### [What to produce]
Emit the data below verbatim, stripping out any pictures.

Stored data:
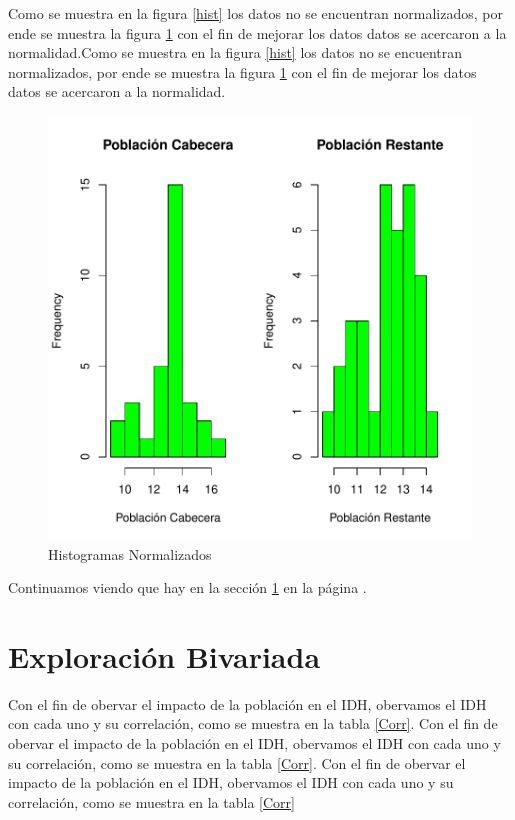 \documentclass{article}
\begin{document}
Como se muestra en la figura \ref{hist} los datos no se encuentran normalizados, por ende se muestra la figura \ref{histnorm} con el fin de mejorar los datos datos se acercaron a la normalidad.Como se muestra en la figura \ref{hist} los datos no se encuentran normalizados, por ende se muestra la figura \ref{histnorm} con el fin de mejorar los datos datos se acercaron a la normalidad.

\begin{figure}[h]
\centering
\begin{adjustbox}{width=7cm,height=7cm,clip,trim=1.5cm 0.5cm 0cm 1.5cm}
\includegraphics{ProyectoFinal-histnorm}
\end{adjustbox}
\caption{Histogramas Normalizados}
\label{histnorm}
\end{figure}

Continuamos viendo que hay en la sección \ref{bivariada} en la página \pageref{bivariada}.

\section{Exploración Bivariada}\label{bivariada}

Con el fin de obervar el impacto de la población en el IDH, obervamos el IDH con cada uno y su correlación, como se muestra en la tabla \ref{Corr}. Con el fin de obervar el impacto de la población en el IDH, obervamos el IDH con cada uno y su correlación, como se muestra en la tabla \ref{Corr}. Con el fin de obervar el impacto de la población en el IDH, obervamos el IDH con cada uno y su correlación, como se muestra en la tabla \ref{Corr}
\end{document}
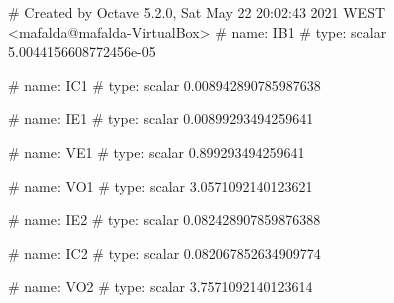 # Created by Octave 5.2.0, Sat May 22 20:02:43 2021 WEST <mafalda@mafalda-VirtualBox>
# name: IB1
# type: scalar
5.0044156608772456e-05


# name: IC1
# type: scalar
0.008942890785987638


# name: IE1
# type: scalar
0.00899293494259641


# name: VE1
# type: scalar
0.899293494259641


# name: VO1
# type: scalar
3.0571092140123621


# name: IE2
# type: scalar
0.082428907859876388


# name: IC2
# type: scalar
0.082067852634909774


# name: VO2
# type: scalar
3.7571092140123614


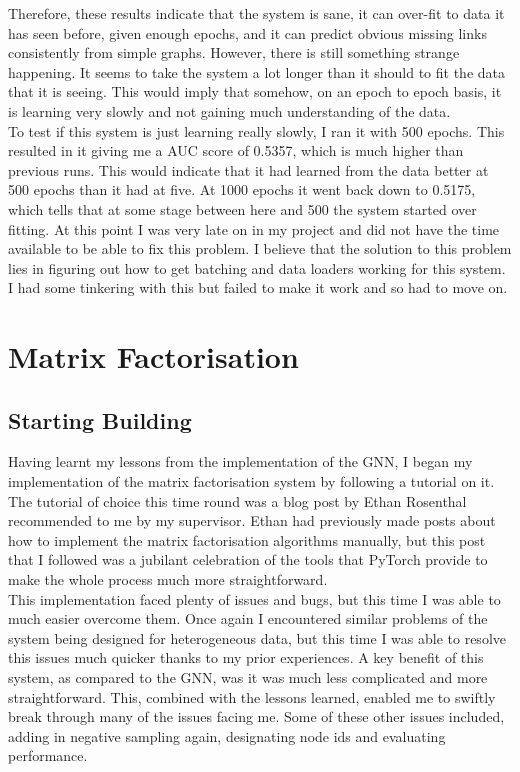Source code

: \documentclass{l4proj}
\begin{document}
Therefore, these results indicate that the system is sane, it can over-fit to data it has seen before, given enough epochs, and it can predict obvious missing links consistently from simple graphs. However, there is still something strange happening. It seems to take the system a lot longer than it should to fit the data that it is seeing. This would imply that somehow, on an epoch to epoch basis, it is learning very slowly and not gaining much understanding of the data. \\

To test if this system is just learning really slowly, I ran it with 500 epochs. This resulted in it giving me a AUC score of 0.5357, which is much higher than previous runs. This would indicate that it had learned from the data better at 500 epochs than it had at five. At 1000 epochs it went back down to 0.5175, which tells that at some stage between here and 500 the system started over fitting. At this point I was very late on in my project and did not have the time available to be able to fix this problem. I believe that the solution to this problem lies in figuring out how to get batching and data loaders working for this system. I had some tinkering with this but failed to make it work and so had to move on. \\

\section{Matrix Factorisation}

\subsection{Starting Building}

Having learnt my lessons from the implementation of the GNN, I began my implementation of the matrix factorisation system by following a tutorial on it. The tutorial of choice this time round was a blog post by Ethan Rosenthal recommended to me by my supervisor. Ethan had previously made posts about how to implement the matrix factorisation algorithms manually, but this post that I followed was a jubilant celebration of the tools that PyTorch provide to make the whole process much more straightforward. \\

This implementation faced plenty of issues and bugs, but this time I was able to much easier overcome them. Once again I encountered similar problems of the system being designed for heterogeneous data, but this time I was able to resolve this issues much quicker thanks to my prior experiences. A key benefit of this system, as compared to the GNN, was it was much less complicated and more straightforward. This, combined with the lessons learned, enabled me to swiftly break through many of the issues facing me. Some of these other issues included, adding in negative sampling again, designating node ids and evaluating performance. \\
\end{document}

### [Problem solution]
 \documentclass{article}
\begin{document}
Como se muestra en la figura \ref{hist} los datos no se encuentran normalizados, por ende se muestra la figura \ref{histnorm} con el fin de mejorar los datos datos se acercaron a la normalidad.Como se muestra en la figura \ref{hist} los datos no se encuentran normalizados, por ende se muestra la figura \ref{histnorm} con el fin de mejorar los datos datos se acercaron a la normalidad.

\begin{figure}[h]
\centering
\begin{adjustbox}{width=7cm,height=7cm,clip,trim=1.5cm 0.5cm 0cm 1.5cm}
\includegraphics{ProyectoFinal-histnorm}
\end{adjustbox}
\caption{Histogramas Normalizados}
\label{histnorm}
\end{figure}

Continuamos viendo que hay en la sección \ref{bivariada} en la página \pageref{bivariada}.

\section{Exploración Bivariada}\label{bivariada}

Con el fin de obervar el impacto de la población en el IDH, obervamos el IDH con cada uno y su correlación, como se muestra en la tabla \ref{Corr}. Con el fin de obervar el impacto de la población en el IDH, obervamos el IDH con cada uno y su correlación, como se muestra en la tabla \ref{Corr}. Con el fin de obervar el impacto de la población en el IDH, obervamos el IDH con cada uno y su correlación, como se muestra en la tabla \ref{Corr}
\end{document}
 # Created by Octave 5.2.0, Sat May 22 20:02:43 2021 WEST <mafalda@mafalda-VirtualBox>
# name: IB1
# type: scalar
5.0044156608772456e-05


# name: IC1
# type: scalar
0.008942890785987638


# name: IE1
# type: scalar
0.00899293494259641


# name: VE1
# type: scalar
0.899293494259641


# name: VO1
# type: scalar
3.0571092140123621


# name: IE2
# type: scalar
0.082428907859876388


# name: IC2
# type: scalar
0.082067852634909774


# name: VO2
# type: scalar
3.7571092140123614


Source code

: \documentclass{l4proj}
\begin{document}
Therefore, these results indicate that the system is sane, it can over-fit to data it has seen before, given enough epochs, and it can predict obvious missing links consistently from simple graphs. However, there is still something strange happening. It seems to take the system a lot longer than it should to fit the data that it is seeing. This would imply that somehow, on an epoch to epoch basis, it is learning very slowly and not gaining much understanding of the data. \\

To test if this system is just learning really slowly, I ran it with 500 epochs. This resulted in it giving me a AUC score of 0.5357, which is much higher than previous runs. This would indicate that it had learned from the data better at 500 epochs than it had at five. At 1000 epochs it went back down to 0.5175, which tells that at some stage between here and 500 the system started over fitting. At this point I was very late on in my project and did not have the time available to be able to fix this problem. I believe that the solution to this problem lies in figuring out how to get batching and data loaders working for this system. I had some tinkering with this but failed to make it work and so had to move on. \\

\section{Matrix Factorisation}

\subsection{Starting Building}

Having learnt my lessons from the implementation of the GNN, I began my implementation of the matrix factorisation system by following a tutorial on it. The tutorial of choice this time round was a blog post by Ethan Rosenthal recommended to me by my supervisor. Ethan had previously made posts about how to implement the matrix factorisation algorithms manually, but this post that I followed was a jubilant celebration of the tools that PyTorch provide to make the whole process much more straightforward. \\

This implementation faced plenty of issues and bugs, but this time I was able to much easier overcome them. Once again I encountered similar problems of the system being designed for heterogeneous data, but this time I was able to resolve this issues much quicker thanks to my prior experiences. A key benefit of this system, as compared to the GNN, was it was much less complicated and more straightforward. This, combined with the lessons learned, enabled me to swiftly break through many of the issues facing me. Some of these other issues included, adding in negative sampling again, designating node ids and evaluating performance. \\
\end{document}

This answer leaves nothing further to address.